SECTION 3. ELIGIBLE EMPLOYEES

The Administrator shall determine which management employees and highly compensated employees of the Company shall be eligible to participate in the Plan from time to time, the eligibility waiting period and such other conditions as may be applicable from time to time.

SECTION 4. ELECTION TO DEFER COMPENSATION

A Participant may elect to defer a specified percentage of his or her base salary and commissions (from one percent (1%) to seventy-five percent (75%) for a Plan Year by filing an election with the Administrator (pursuant to Section 5) on or prior to November 30 (or such other date not later than December 31 that the Administrator may specify) of the preceding Plan Year. A Participant may elect to make a separate deferral election with respect to any annual bonus paid under the Taylor Capital Group, Inc. Incentive Bonus Plan (“success bonus”) to be earned for a Plan Year. Any election so made shall not be binding for any following Plan Year, and thus a new election must be filed for any following Plan Year on or before November 30 (or such other date not later than December 31 that the Administrator may specify) of the immediately preceding Plan Year. Provided, however, that, subject to the provisions of Section 409A of the Code, a Participant who first becomes eligible to participate in the Plan after the beginning of a Plan Year shall be entitled to make a deferral election (with respect to Compensation and any success bonus to be earned after the date of the election) within thirty (30) days of becoming eligible.

 

2


In connection with a Participant’s deferral election, each Participant may elect to establish up to ten (10) separate “college education” and/or “personal goals” sub-accounts, to which shall be credited such portion of his or her deferrals as the Participant may designate. Any amounts not credited to a subaccount shall be credited to a Participant’s retirement account. Any Company matching contributions made on behalf of a Participant under Section 7 shall be evenly allocated among the accounts established for the Participant under the Plan. Any discretionary Company contributions made under Section 7 shall be allocated in accordance with the percentage by which a Participant’s deferrals are to be allocated among such accounts. Subject to the provisions of Section 11, any college education and/or personal goal sub-accounts established for a Participant shall be distributed as of July 1 of the year selected by the Participant on the election form used to make his or her deferral election.

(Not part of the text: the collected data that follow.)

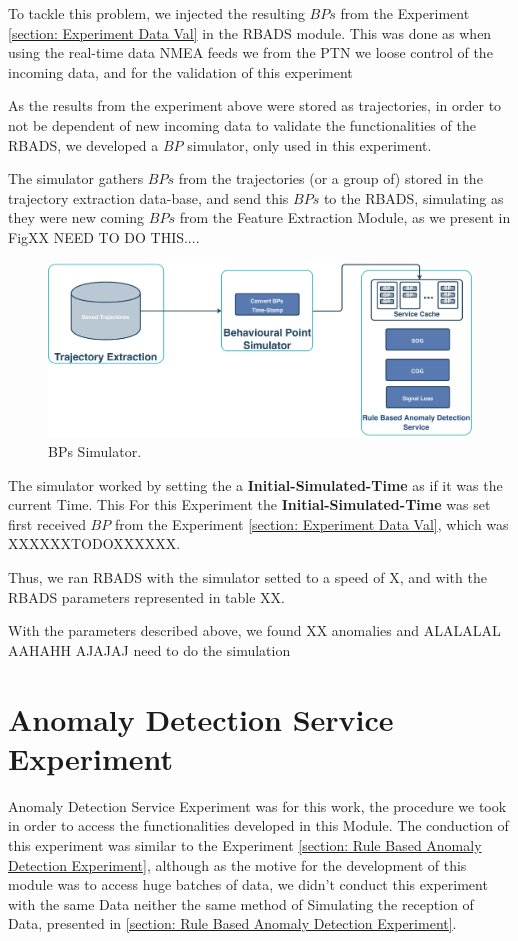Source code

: To tackle this problem, we injected the resulting $BPs$ from the Experiment \ref{section: Experiment Data Val} in the RBADS module. This was done as when using the real-time data NMEA feeds we from the PTN we loose control of the incoming data, and for the validation of this experiment 

As the results from the experiment above were stored as trajectories, in order to not be dependent of new incoming data to validate the functionalities of the RBADS, we developed a $BP$ simulator, only used in this experiment.

The simulator gathers $BPs$ from the trajectories (or a group of) stored in the trajectory extraction data-base, and send this $BPs$ to the RBADS, simulating as they were new coming $BPs$ from the Feature Extraction Module, as we present in FigXX NEED TO DO THIS....

\begin{figure}[H]
	\centering
	\includegraphics[scale = .3]{figures/Ch5/SRM-Exp-Simulator.pdf}
    \caption{BPs Simulator.}
    \label{fig: 5 BPs Simulator}
\end{figure}



The simulator worked by setting the a \textbf{Initial-Simulated-Time} as if it was the current Time. This 
For this Experiment the \textbf{Initial-Simulated-Time} was set first received $BP$ from the Experiment \ref{section: Experiment Data Val}, which was XXXXXXTODOXXXXXX.

Thus, we ran RBADS with the simulator setted to a speed of X, and with the RBADS parameters represented in table XX.


With the parameters described above, we found XX anomalies and ALALALAL AAHAHH AJAJAJ need to do the simulation

\section{Anomaly Detection Service Experiment}
Anomaly Detection Service Experiment was for this work, the procedure we took in order to access the functionalities developed in this Module. The conduction of this experiment was similar to the Experiment \ref{section: Rule Based Anomaly Detection Experiment}, although as the motive for the development of this module was to access huge batches of data, we didn't conduct this experiment with the same Data neither the same method of Simulating the reception of Data, presented in \ref{section: Rule Based Anomaly Detection Experiment}.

SECTION 5. MANNER OF ELECTION

Any election(s) made by a Participant pursuant to this Plan shall be made by executing such form(s) as the Administrator shall from time to time prescribe.

SECTION 6. ACCOUNTS

If a Participant elects to establish one or more “college education” or “personal goals” sub-account under Section 4, such account(s) shall be established and maintained on the Company’s books and shall record (a) any Compensation deferred by the Participant under the Plan which the Participant has elected to be credited to the applicable account, and any Company contributions made on his behalf which have been allocated to the applicable sub-account(s) pursuant to Section 4, and (b) the allocation of any hypothetical investment experience. There shall also be established for each Participant a separate “retirement account” which shall record (a) any Compensation deferred by the Participant, and any Company contributions made on his behalf, which have not been specifically allocated to any such sub-account(s) and (b) the allocation of any hypothetical investment experience.

SECTION 7. COMPANY CONTRIBUTIONS

For any Plan Year, the Company may elect to credit to the account of each Participant, or any Participant designated by the Board, an additional discretionary amount equal to a specified percentage of such Participant’s Compensation, a flat dollar amount and/or an amount equal to a specified percentage of any Compensation deferred under Section 4. Any such credit shall be made entirely at the discretion of the Board.

 

3


SECTION 8. ADJUSTMENTS TO ACCOUNTS

Each Participant’s account(s) shall be reduced by the amount of any distributions to the Participant from the applicable account, and by any federal, state and/or local tax withholding and any social security withholding tax as may be required by law. Pursuant to procedures established by the Administrator, each Participant’s account(s) shall be adjusted as of each business day the New York Stock Exchange is open to reflect the earnings or losses of any hypothetical investment media as may be designated by the Administrator.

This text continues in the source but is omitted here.